The PCC Action Plan seeks to increase implementation of building energy benchmarking and disclosure policies. Energy benchmarking tracks the utility bills of a building over time and compares that building to other similar structures, providing greater understanding of energy consumption and costs. When the real value of more energy efficient buildings is clear and readily available to property owners, tenants and operators for use in sale and lease decisions, it builds the market for energy efficient buildings.

By promoting disclosure and easy access to real energy performance data, states can better drive business and public policy decisions. Actionable data is essential to states and local jurisdictions as they make decisions about investments in energy efficiency, and benchmarking energy use in the built environment is the first step.

Very successful benchmarking programs have been enacted in Seattle and San Francisco, according to Washington State Department of Commerce Director Brian Bonlender. The programs collected benchmarking results from thousands of buildings, aggregated the results to preserve privacy, and shared it with the public in easy-to-use reports using the ENERGY STAR® Portfolio Manager system developed by the U.S. Environmental Protection Agency.
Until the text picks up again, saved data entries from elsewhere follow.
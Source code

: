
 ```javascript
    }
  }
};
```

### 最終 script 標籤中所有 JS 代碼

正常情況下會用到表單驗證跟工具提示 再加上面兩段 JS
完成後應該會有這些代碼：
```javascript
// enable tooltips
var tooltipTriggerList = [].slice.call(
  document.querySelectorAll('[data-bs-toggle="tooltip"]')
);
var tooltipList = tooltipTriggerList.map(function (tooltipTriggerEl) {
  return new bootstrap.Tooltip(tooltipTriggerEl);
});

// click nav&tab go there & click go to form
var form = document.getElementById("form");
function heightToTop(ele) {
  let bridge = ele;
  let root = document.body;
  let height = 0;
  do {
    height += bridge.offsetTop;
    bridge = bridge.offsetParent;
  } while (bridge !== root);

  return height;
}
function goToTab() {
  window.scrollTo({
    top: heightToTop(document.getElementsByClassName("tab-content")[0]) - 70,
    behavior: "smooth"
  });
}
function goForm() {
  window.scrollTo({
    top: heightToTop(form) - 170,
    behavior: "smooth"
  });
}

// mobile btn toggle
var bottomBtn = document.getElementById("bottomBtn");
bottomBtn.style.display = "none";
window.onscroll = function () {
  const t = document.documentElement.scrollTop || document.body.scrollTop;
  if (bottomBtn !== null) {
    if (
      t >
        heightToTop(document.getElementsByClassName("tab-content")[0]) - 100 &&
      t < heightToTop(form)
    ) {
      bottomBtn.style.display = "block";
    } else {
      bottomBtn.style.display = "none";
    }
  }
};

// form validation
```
Energy is a huge operating cost and building efficiency upgrades in new and existing construction are the largest, most cost-effective opportunity to increase power in our electric system. If energy efficiency were a power plant, it would be the second-largest source of electricity in the Northwest after hydropower.

“The Northwest Power Planning Council estimates that 34 years of investments in energy efficiency and conservation now save Washington homes and business $1.75 billion per year in electricity costs,” said Commerce Director Brian Bonlender. “Our work enabled by this federal grant will help the Pacific Coast partners create a transparent, multi-state marketplace and further our region’s leadership in efficiency and conservation.”

The Pacific Coast Action Plan project seeks to pass state-wide legislation, or a series of local ordinances, mandating specified buildings benchmark their utility data in the ENERGY STAR® system. Washington Energy Office partners include California Energy Commission, Oregon Department of Energy, British Columbia Ministry of Energy and Mines, the Institute for Market Transformation, Northwest Energy Efficiency Council, Smart Buildings Center, and Ross Strategic.

The $450,200 grant from the United States Department of Energy to Washington State is part of a national effort to advance residential, commercial and industrial markets for energy efficiency and renewable energy. The grant will be shared with Oregon and California.

Inslee will talk about this and other clean energy initiatives during a keynote speech next Wednesday at the Washington Future Energy Conference at the Seatac Hilton.